April 20, 2018

Trailing Clouds of Glory, Vijay Seshadri

Today, a poem by Vijay Seshadri.

Trailing Clouds of Glory by Vijay Seshadri
Even though I’m an immigrant,
the angel with the flaming sword seems fine with me.
He unhooks the velvet rope. He ushers me into the club.
Some activity in the mosh pit, a banquet here, a panhandler there,
a gray curtain drawn down over the infinitely curving lunette,
Jupiter in its crescent phase, huge,
a vista of a waterfall, with a rainbow in the spray,
a few desultory orgies, a billboard
of the snub-nosed electric car of the future—
the inside is exactly the same as the outside,
down to the m.c. in the yellow spats.
So why the angel with the flaming sword
bringing in the sheep and waving away the goats,
and the men with the binoculars,
elbows resting on the roll bars of jeeps,
peering into the desert?
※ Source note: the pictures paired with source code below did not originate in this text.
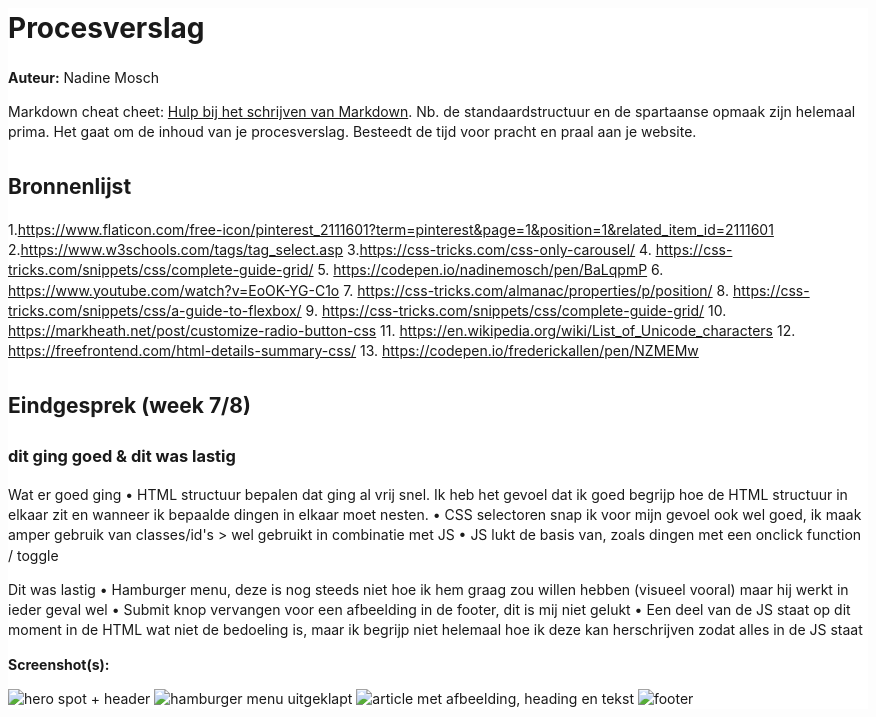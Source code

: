 # Procesverslag
**Auteur:** Nadine Mosch

Markdown cheat cheet: [Hulp bij het schrijven van Markdown](https://github.com/adam-p/markdown-here/wiki/Markdown-Cheatsheet). Nb. de standaardstructuur en de spartaanse opmaak zijn helemaal prima. Het gaat om de inhoud van je procesverslag. Besteedt de tijd voor pracht en praal aan je website.

## Bronnenlijst
1.https://www.flaticon.com/free-icon/pinterest_2111601?term=pinterest&page=1&position=1&related_item_id=2111601
2.https://www.w3schools.com/tags/tag_select.asp
3.https://css-tricks.com/css-only-carousel/
4. https://css-tricks.com/snippets/css/complete-guide-grid/
5. https://codepen.io/nadinemosch/pen/BaLqpmP
6. https://www.youtube.com/watch?v=EoOK-YG-C1o
7. https://css-tricks.com/almanac/properties/p/position/
8. https://css-tricks.com/snippets/css/a-guide-to-flexbox/
9. https://css-tricks.com/snippets/css/complete-guide-grid/
10. https://markheath.net/post/customize-radio-button-css
11. https://en.wikipedia.org/wiki/List_of_Unicode_characters
12. https://freefrontend.com/html-details-summary-css/
13. https://codepen.io/frederickallen/pen/NZMEMw

## Eindgesprek (week 7/8)

### dit ging goed & dit was lastig

Wat er goed ging
• HTML structuur bepalen dat ging al vrij snel. Ik heb het gevoel dat ik goed begrijp hoe de HTML structuur in elkaar zit en wanneer ik bepaalde dingen in elkaar moet nesten.
• CSS selectoren snap ik voor mijn gevoel ook wel goed, ik maak amper gebruik van classes/id's > wel gebruikt in combinatie met JS
• JS lukt de basis van, zoals dingen met een onclick function / toggle

Dit was lastig
• Hamburger menu, deze is nog steeds niet hoe ik hem graag zou willen hebben (visueel vooral) maar hij werkt in ieder geval wel
• Submit knop vervangen voor een afbeelding in de footer, dit is mij niet gelukt
• Een deel van de JS staat op dit moment in de HTML wat niet de bedoeling is, maar ik begrijp niet helemaal hoe ik deze kan herschrijven zodat alles in de JS staat

**Screenshot(s):**

<img src="images/eindwkss1.png" width="375px" alt="hero spot + header">

<img src="images/eindwkss2.png" width="375px" alt="hamburger menu uitgeklapt">

<img src="images/eindwkss3.png" width="375px" alt="article met afbeelding, heading en tekst">

<img src="images/eindwkss4.png" width="375px" alt="footer ">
There is a border,
but it is not fixed, it wavers, it shimmies, it rises
and plunges into the unimaginable seventh dimension
before erupting in a field of Dakota corn. On the F train
to Manhattan yesterday, I sat across
from a family threesome Guatemalan by the look of them—
delicate and archaic and Mayan—
and obviously undocumented to the bone.
They didn’t seem anxious. The mother was
laughing and squabbling with the daughter
over a knockoff smart phone on which they were playing a
video game together. The boy, maybe three,
disdained their ruckus. I recognized the scowl on his face,
the retrospective, maskless rage of inception.
He looked just like my son when my son came out of his mother
after thirty hours of labor—the head squashed,
the lips swollen, the skin empurpled and hideous
with blood and afterbirth. Out of the inflamed tunnel
and into the cold room of harsh sounds.
He looked right at me with his bleared eyes.
He had a voice like Richard Burton’s.
He had an impressive command of the major English texts.
I will do such things, what they are yet I know not,
but they shall be the terrors of the earth, he said.
The child, he said, is father of the man.


___
About the poetVijay Seshadri was born in Bangalore, India, in 1954 and came to America at the age of five. He grew up in Columbus, Ohio, where his father taught chemistry at Ohio State University,
 and has lived in many parts of the country. He currently teaches poetry and nonfiction writing at Sarah Lawrence College, where he has held the Michele Tolela Myers Chair. He lives in Brooklyn with his wife and son. His poetry collections include 3 Sections (Graywolf Press, 2013), which won the Pulitzer Prize for Poetry; The Long Meadow (Graywolf Press, 2004), which won the James Laughlin Award; and Wild Kingdom(1996).  He holds an AB degree from Oberlin College and an MFA from Columbia University.